ACTIVITY = Please copy out all lines of the entries that contain the word "nbsp".

*** INFORMATION PROVIDED Section Begins ***

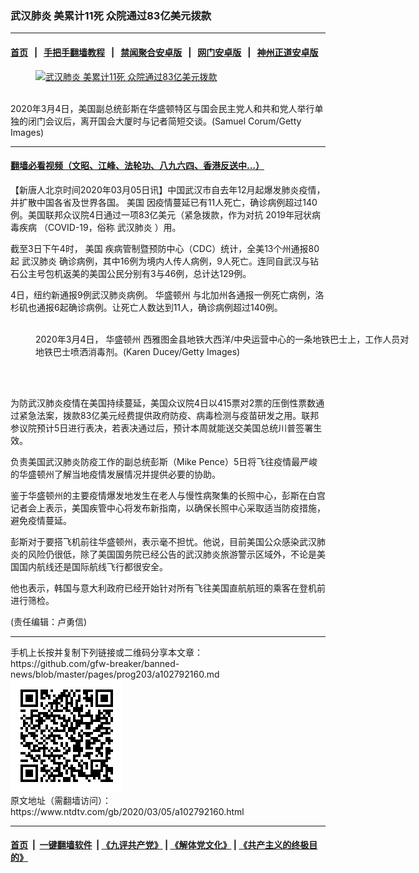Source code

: ### 武汉肺炎 美累计11死 众院通过83亿美元拨款
------------------------

#### [首页](https://github.com/gfw-breaker/banned-news/blob/master/README.md) &nbsp;&nbsp;|&nbsp;&nbsp; [手把手翻墙教程](https://github.com/gfw-breaker/guides/wiki) &nbsp;&nbsp;|&nbsp;&nbsp; [禁闻聚合安卓版](https://github.com/gfw-breaker/bn-android) &nbsp;&nbsp;|&nbsp;&nbsp; [网门安卓版](https://github.com/oGate2/oGate) &nbsp;&nbsp;|&nbsp;&nbsp; [神州正道安卓版](https://github.com/SzzdOgate/update) 



<div><div class="featured_image">
 <a href="https://i.ntdtv.com/assets/uploads/2020/03/GettyImages-1205123090.jpg" target="_blank">
  <figure>
   <img alt="武汉肺炎 美累计11死 众院通过83亿美元拨款" src="https://i.ntdtv.com/assets/uploads/2020/03/GettyImages-1205123090-800x450.jpg"/>
  </figure><br/>
 </a>
 <span class="caption">
  2020年3月4日，美国副总统彭斯在华盛顿特区与国会民主党人和共和党人举行单独的闭门会议后，离开国会大厦时与记者简短交谈。(Samuel Corum/Getty Images)
 </span>
</div>
</div><hr/>

#### [翻墙必看视频（文昭、江峰、法轮功、八九六四、香港反送中...）](https://github.com/gfw-breaker/banned-news/blob/master/pages/link3.md)

<div><div class="post_content" itemprop="articleBody">
 <p>
  【新唐人北京时间2020年03月05日讯】中国武汉市自去年12月起爆发肺炎疫情，并扩散中国各省及世界各国。
  <ok href="https://www.ntdtv.com/gb/美国.htm">
   美国
  </ok>
  因疫情蔓延已有11人死亡，确诊病例超过140例。美国联邦众议院4日通过一项83亿美元（紧急拨款，作为对抗
  <ok href="https://www.ntdtv.com/gb/2019年冠状病毒疾病.htm">
   2019年冠状病毒疾病
  </ok>
  （COVID-19，俗称
  <ok href="https://www.ntdtv.com/gb/武汉肺炎.htm">
   武汉肺炎
  </ok>
  ）用。
 </p>
 <p>
  截至3日下午4时，
  <ok href="https://www.ntdtv.com/gb/美国.htm">
   美国
  </ok>
  疾病管制暨预防中心（CDC）统计，全美13个州通报80起
  <ok href="https://www.ntdtv.com/gb/武汉肺炎.htm">
   武汉肺炎
  </ok>
  确诊病例，其中16例为境内人传人病例，9人死亡。连同自武汉与钻石公主号包机返美的美国公民分别有3与46例，总计达129例。
 </p>
 <p>
  4日，纽约新通报9例武汉肺炎病例。
  <ok href="https://www.ntdtv.com/gb/华盛顿州.htm">
   华盛顿州
  </ok>
  与北加州各通报一例死亡病例，洛杉矶也通报6起确诊病例。让死亡人数达到11人，确诊病例超过140例。
 </p>
 <figure class="wp-caption alignnone" id="attachment_102792165" style="width: 600px">
  <img alt="" class="size-medium wp-image-102792165" src="https://i.ntdtv.com/assets/uploads/2020/03/GettyImages-1205178315-600x400.jpg">
   <br/><figcaption class="wp-caption-text">
    2020年3月4日，
    <ok href="https://www.ntdtv.com/gb/华盛顿州.htm">
     华盛顿州
    </ok>
    西雅图金县地铁大西洋/中央运营中心的一条地铁巴士上，工作人员对地铁巴士喷洒消毒剂。(Karen Ducey/Getty Images)
   </figcaption><br/>
  </img>
 </figure><br/>
 <p>
  为防武汉肺炎疫情在美国持续蔓延，美国众议院4日以415票对2票的压倒性票数通过紧急法案，拨款83亿美元经费提供政府防疫、病毒检测与疫苗研发之用。联邦参议院预计5日进行表决，若表决通过后，预计本周就能送交美国总统川普签署生效。
 </p>
 <p>
  负责美国武汉肺炎防疫工作的副总统彭斯（Mike Pence）5日将飞往疫情最严峻的华盛顿州了解当地疫情发展情况并提供必要的协助。
 </p>
 <p>
  鉴于华盛顿州的主要疫情爆发地发生在老人与慢性病聚集的长照中心，彭斯在白宫记者会上表示，美国疾管中心将发布新指南，以确保长照中心采取适当防疫措施，避免疫情蔓延。
 </p>
 <p>
  彭斯对于要搭飞机前往华盛顿州，表示毫不担忧。他说，目前美国公众感染武汉肺炎的风险仍很低，除了美国国务院已经公告的武汉肺炎旅游警示区域外，不论是美国国内航线还是国际航线飞行都很安全。
 </p>
 <p>
  他也表示，韩国与意大利政府已经开始针对所有飞往美国直航航班的乘客在登机前进行筛检。
 </p>
 <p>
  (责任编辑：卢勇信)
 </p>
 <div class="single_ad">
 </div>
</div>
</div>
<hr/>
手机上长按并复制下列链接或二维码分享本文章：<br/>
https://github.com/gfw-breaker/banned-news/blob/master/pages/prog203/a102792160.md <br/>
<a href='https://github.com/gfw-breaker/banned-news/blob/master/pages/prog203/a102792160.md'><img src='https://github.com/gfw-breaker/banned-news/blob/master/pages/prog203/a102792160.md.png'/></a> <br/>
原文地址（需翻墙访问）：https://www.ntdtv.com/gb/2020/03/05/a102792160.html


------------------------
#### [首页](https://github.com/gfw-breaker/banned-news/blob/master/README.md) &nbsp;|&nbsp; [一键翻墙软件](https://github.com/gfw-breaker/nogfw/blob/master/README.md) &nbsp;| [《九评共产党》](https://github.com/gfw-breaker/9ping.md/blob/master/README.md#九评之一评共产党是什么) | [《解体党文化》](https://github.com/gfw-breaker/jtdwh.md/blob/master/README.md) | [《共产主义的终极目的》](https://github.com/gfw-breaker/gczydzjmd.md/blob/master/README.md)


<img src='http://gfw-breaker.win/banned-news/pages/prog203/a102792160.md' width='0px' height='0px'/>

*** INFORMATION PROVIDED Section Ends ***

SOLUTION BELOW =
#### [首页](https://github.com/gfw-breaker/banned-news/blob/master/README.md) &nbsp;&nbsp;|&nbsp;&nbsp; [手把手翻墙教程](https://github.com/gfw-breaker/guides/wiki) &nbsp;&nbsp;|&nbsp;&nbsp; [禁闻聚合安卓版](https://github.com/gfw-breaker/bn-android) &nbsp;&nbsp;|&nbsp;&nbsp; [网门安卓版](https://github.com/oGate2/oGate) &nbsp;&nbsp;|&nbsp;&nbsp; [神州正道安卓版](https://github.com/SzzdOgate/update) 
#### [首页](https://github.com/gfw-breaker/banned-news/blob/master/README.md) &nbsp;|&nbsp; [一键翻墙软件](https://github.com/gfw-breaker/nogfw/blob/master/README.md) &nbsp;| [《九评共产党》](https://github.com/gfw-breaker/9ping.md/blob/master/README.md#九评之一评共产党是什么) | [《解体党文化》](https://github.com/gfw-breaker/jtdwh.md/blob/master/README.md) | [《共产主义的终极目的》](https://github.com/gfw-breaker/gczydzjmd.md/blob/master/README.md)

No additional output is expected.